Die Meldungen für 2016 umfassen eine reduzierte Auftaktmeldung (Day-One-Reporting), vier Quartals- und eine Jahresmeldung für Einzelversicherungsunternehmen und Versicherungsgruppen. Darüber hinaus runden die EZB-Meldungen und das Financial Stability Reporting die Solvency-II-spezifischen Meldeanforderungen ab. Es ist also nicht zu befürchten, dass den Unternehmen nach erfolgter Einführung von Solvency II langweilig wird, zumal sie auch weiterhin den Anforderungen des nationalen aufsichtsrechtlichen Meldewesens genügen müssen. Die Fristen für die Meldungen stellen eine echte Herausforderung für die Branche dar, zumal nun auch die aufsichtlich abgefragten Informationen in vollem Umfang zu melden sind. Der Gestaltung der einschlägigen Prozesse kommt daher besondere Bedeutung zu. Die einzelnen Glieder der Prozessketten sollten bei der Fülle der Aufgaben nahtlos ineinander greifen, um die Fristen dauerhaft wahren zu können.

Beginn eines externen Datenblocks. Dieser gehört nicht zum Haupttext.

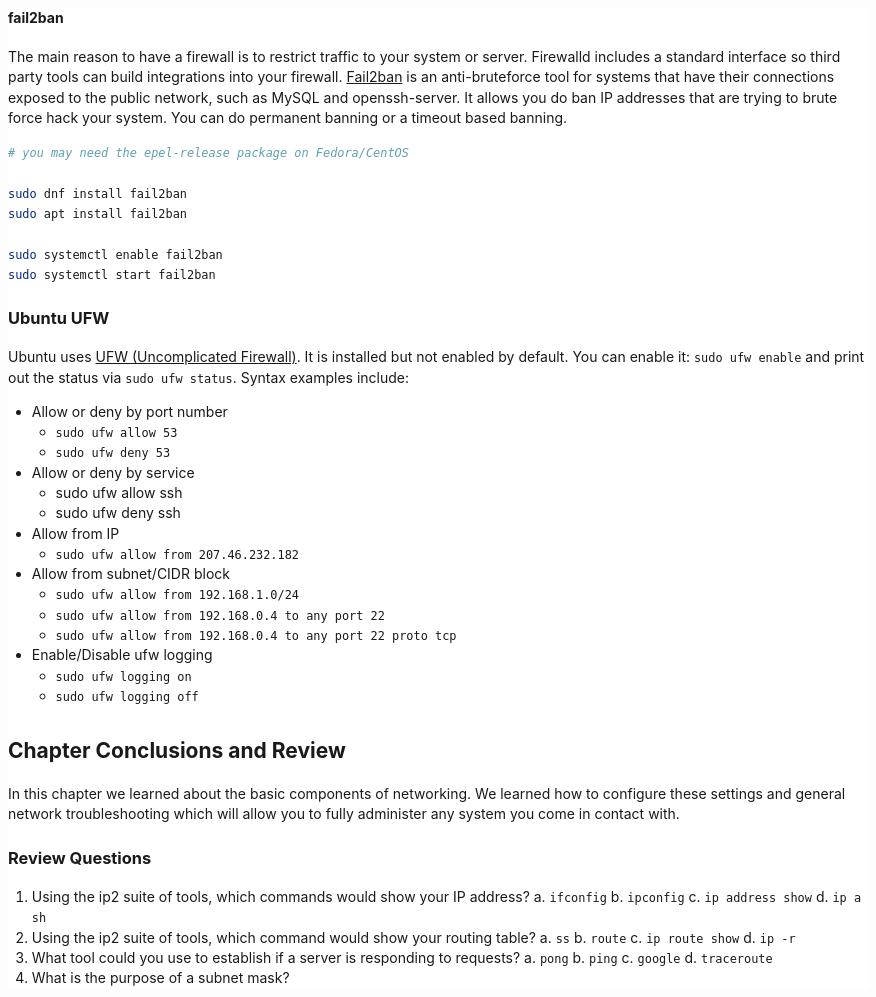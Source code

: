 #### fail2ban

The main reason to have a firewall is to restrict traffic to your system or server. Firewalld includes a standard interface so third party tools can build integrations into your firewall. [Fail2ban](http://www.fail2ban.org/wiki/index.php/Main_Page "Fail2ban main documentation") is an anti-bruteforce tool for systems that have their connections exposed to the public network, such as MySQL and openssh-server. It allows you do ban IP addresses that are trying to brute force hack your system. You can do permanent banning or a timeout based banning.

```bash
# you may need the epel-release package on Fedora/CentOS

sudo dnf install fail2ban
sudo apt install fail2ban

sudo systemctl enable fail2ban
sudo systemctl start fail2ban
```

### Ubuntu UFW

Ubuntu uses [UFW (Uncomplicated Firewall)](https://help.ubuntu.com/community/UFW "Ubuntu UFW"). It is installed but not enabled by default.  You can enable it:  `sudo ufw enable` and print out the status via `sudo ufw status`.  Syntax examples include:

* Allow or deny by port number
  * `sudo ufw allow 53`
  * `sudo ufw deny 53`
* Allow or deny by service
  * sudo ufw allow ssh
  * sudo ufw deny ssh
* Allow from IP
  * `sudo ufw allow from 207.46.232.182`
* Allow from subnet/CIDR block
  * `sudo ufw allow from 192.168.1.0/24`
  * `sudo ufw allow from 192.168.0.4 to any port 22`
  * `sudo ufw allow from 192.168.0.4 to any port 22 proto tcp`
* Enable/Disable ufw logging
  * `sudo ufw logging on`
  * `sudo ufw logging off`

## Chapter Conclusions and Review

In this chapter we learned about the basic components of networking. We learned how to configure these settings and general network troubleshooting which will allow you to fully administer any system you come in contact with.

### Review Questions

1.  Using the ip2 suite of tools, which commands would show your IP address?
    a.  `ifconfig`
    b.  `ipconfig`
    c.  `ip address show`
    d.  `ip a sh`
1.  Using the ip2 suite of tools, which command would show your routing table?
    a.  `ss`
    b.  `route`
    c.  `ip route show`
    d.  `ip -r`
1.  What tool could you use to establish if a server is responding to requests?
    a.  `pong`
    b.  `ping`
    c.  `google`
    d.  `traceroute`
1.  What is the purpose of a subnet mask?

Die Regelungen gelten nicht für die Einrichtungen der betrieblichen Altersversorgung (EbAV). Ob sich dies in Zukunft ändert - und wenn ja, wann – ist derzeit völlig offen. Die Positionen der Beteiligten könnten dabei unterschiedlicher kaum sein. Dies hat sich in den kontroversen Diskussionen um die EbAV-II-Richtlinie, deren Text Ende Juni veröffentlicht wurde, niedergeschlagen. Anders als eingangs geplant, finden die Anforderungen der ersten Säule des Solvency-II-Modells keinen unmittelbaren Eingang. Damit trägt man nun der Kritik zunächst Rechnung, dass das angedachte Modell für die EbAV nicht passend ist. Eine abschließende Bewertung, ob sich diese Sicht auf Dauer behaupten kann, ist indes derzeit noch nicht möglich. Die aktuelle Textfassung der Direktive umfasst im Wesentlichen Fragestellung der Governance und Offenlegung. Das Prozedere sieht als nächsten Schritt die Annahme durch das EU-Parlament (nach aktuellem Stand noch in 2016) vor. Im Anschluss begänne mit der Veröffentlichung im EU-Amtsblatt die Umsetzung innerhalb der Mitgliedsstaaten. Dadurch werden perspektivisch einige derzeit bestehende aufsichtsrechtliche Inkonsistenzen zwischen den Versicherern und den Einrichtungen der betrieblichen Altersversorgung im Sinne des Level-Playing-Field-Gedanken – dieser besagt vereinfacht, dass gleiche wirtschaftliche Sachverhalte den gleichen Regeln folgen sollen – bereinigt.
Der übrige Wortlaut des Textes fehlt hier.